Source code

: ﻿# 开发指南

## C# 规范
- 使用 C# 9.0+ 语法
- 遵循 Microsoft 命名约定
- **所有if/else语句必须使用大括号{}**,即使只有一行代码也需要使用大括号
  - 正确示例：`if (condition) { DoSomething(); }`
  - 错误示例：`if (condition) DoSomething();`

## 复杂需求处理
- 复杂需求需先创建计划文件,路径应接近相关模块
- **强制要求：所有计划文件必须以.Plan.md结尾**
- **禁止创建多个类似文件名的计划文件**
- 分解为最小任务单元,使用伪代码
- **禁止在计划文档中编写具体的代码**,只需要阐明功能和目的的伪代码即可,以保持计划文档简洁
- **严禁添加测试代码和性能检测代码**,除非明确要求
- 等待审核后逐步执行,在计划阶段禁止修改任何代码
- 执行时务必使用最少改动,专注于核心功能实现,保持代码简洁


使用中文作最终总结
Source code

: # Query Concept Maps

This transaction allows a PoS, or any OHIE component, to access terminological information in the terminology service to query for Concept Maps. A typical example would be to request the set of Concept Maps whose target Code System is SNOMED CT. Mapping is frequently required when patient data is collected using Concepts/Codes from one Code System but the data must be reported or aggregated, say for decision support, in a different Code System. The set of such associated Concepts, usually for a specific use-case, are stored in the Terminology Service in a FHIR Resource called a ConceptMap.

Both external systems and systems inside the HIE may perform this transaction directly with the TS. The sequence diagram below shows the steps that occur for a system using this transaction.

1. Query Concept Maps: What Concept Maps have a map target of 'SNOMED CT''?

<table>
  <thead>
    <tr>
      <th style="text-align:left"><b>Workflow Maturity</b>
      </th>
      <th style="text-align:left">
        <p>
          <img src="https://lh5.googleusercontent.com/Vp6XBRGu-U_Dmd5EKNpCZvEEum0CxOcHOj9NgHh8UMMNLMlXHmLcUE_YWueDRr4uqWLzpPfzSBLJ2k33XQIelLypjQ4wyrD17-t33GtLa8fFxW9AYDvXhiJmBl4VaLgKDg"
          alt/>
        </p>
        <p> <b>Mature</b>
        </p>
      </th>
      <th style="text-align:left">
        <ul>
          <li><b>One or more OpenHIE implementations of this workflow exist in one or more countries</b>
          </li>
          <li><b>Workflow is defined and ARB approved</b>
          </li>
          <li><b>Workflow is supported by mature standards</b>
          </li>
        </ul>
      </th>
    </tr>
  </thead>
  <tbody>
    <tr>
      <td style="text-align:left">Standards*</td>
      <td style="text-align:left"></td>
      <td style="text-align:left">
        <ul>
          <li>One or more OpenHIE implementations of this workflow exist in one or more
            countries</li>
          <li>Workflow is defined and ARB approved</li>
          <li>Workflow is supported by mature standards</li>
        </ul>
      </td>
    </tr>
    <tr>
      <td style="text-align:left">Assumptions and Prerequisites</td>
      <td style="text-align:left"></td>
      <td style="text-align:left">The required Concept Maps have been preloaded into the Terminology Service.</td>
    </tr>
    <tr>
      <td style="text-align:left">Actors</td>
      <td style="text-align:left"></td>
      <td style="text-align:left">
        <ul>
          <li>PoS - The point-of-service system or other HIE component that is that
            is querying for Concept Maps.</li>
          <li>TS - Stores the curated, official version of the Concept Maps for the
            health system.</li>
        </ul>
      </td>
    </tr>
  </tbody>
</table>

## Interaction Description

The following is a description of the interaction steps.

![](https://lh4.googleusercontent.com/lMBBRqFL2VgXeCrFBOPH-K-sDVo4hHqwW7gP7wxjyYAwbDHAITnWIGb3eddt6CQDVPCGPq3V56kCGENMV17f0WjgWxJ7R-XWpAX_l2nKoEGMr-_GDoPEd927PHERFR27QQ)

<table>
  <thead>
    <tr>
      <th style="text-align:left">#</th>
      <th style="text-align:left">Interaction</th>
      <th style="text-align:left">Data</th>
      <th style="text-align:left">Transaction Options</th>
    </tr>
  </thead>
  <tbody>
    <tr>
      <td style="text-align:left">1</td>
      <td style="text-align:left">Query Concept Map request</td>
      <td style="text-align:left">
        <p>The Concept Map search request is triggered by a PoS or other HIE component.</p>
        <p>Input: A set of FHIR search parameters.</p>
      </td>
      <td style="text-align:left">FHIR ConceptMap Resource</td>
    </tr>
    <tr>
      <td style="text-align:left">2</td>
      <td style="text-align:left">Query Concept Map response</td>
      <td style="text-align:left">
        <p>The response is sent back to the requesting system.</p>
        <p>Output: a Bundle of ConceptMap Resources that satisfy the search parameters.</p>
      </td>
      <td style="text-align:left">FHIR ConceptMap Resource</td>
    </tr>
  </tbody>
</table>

━━━━━━━━━━━━━━━━━━━━━━━━━━━━━━

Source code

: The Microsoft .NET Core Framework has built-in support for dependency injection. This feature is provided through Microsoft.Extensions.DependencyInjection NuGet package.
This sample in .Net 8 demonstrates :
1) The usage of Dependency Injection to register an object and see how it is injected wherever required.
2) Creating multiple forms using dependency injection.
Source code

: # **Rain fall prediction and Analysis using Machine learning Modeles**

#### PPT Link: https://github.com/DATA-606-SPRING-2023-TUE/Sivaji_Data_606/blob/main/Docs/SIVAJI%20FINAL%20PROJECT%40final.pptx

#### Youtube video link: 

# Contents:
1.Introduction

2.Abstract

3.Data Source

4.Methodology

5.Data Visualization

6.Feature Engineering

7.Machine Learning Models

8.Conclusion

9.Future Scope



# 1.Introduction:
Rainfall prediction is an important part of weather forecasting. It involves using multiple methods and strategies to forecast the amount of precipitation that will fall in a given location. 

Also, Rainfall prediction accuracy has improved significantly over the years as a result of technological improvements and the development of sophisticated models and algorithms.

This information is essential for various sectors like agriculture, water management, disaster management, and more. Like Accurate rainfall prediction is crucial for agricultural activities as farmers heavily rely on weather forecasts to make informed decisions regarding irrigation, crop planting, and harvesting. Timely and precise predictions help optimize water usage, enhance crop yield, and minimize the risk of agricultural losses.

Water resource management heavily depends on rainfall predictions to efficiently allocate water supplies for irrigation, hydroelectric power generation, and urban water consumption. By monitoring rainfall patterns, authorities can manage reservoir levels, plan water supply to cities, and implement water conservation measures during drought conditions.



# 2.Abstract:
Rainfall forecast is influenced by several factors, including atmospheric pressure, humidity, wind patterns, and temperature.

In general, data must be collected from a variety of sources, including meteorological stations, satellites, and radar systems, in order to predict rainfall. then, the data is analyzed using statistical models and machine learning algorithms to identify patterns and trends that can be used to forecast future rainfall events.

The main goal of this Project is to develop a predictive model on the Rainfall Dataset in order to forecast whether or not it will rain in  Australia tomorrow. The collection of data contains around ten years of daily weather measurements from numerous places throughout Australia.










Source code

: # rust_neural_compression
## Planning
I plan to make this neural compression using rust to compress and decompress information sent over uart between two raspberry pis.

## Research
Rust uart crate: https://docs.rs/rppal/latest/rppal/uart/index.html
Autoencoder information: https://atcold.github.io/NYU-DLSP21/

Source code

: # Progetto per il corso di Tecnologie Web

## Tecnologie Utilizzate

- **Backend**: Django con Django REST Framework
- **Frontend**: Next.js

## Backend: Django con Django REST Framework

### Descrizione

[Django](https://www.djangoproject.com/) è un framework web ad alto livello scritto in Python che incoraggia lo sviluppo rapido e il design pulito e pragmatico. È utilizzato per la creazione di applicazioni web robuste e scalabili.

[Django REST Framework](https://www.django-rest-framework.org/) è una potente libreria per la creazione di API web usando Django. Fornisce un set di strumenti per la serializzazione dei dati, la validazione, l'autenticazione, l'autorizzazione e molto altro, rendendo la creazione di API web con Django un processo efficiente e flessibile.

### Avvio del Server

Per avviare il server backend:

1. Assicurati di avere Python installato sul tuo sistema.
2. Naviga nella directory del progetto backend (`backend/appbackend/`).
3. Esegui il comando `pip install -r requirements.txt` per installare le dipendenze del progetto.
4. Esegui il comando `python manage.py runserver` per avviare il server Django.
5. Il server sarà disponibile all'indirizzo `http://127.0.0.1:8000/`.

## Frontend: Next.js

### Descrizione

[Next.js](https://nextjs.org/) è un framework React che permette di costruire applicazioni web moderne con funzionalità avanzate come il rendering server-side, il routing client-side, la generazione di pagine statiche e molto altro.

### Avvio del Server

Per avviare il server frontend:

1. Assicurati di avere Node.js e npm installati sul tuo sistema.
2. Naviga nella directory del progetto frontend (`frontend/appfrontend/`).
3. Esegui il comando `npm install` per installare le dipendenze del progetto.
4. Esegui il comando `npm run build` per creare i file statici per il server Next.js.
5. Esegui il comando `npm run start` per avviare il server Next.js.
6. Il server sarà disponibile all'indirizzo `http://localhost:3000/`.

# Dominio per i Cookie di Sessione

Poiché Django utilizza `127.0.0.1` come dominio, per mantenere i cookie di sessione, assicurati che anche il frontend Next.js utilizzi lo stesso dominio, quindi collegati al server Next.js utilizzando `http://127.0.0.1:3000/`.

━━━━━━━━━━━━━━━━━━━━━━━━━━━━━━

Say the number of lines in the records above that include the string "parameters", and no more.

2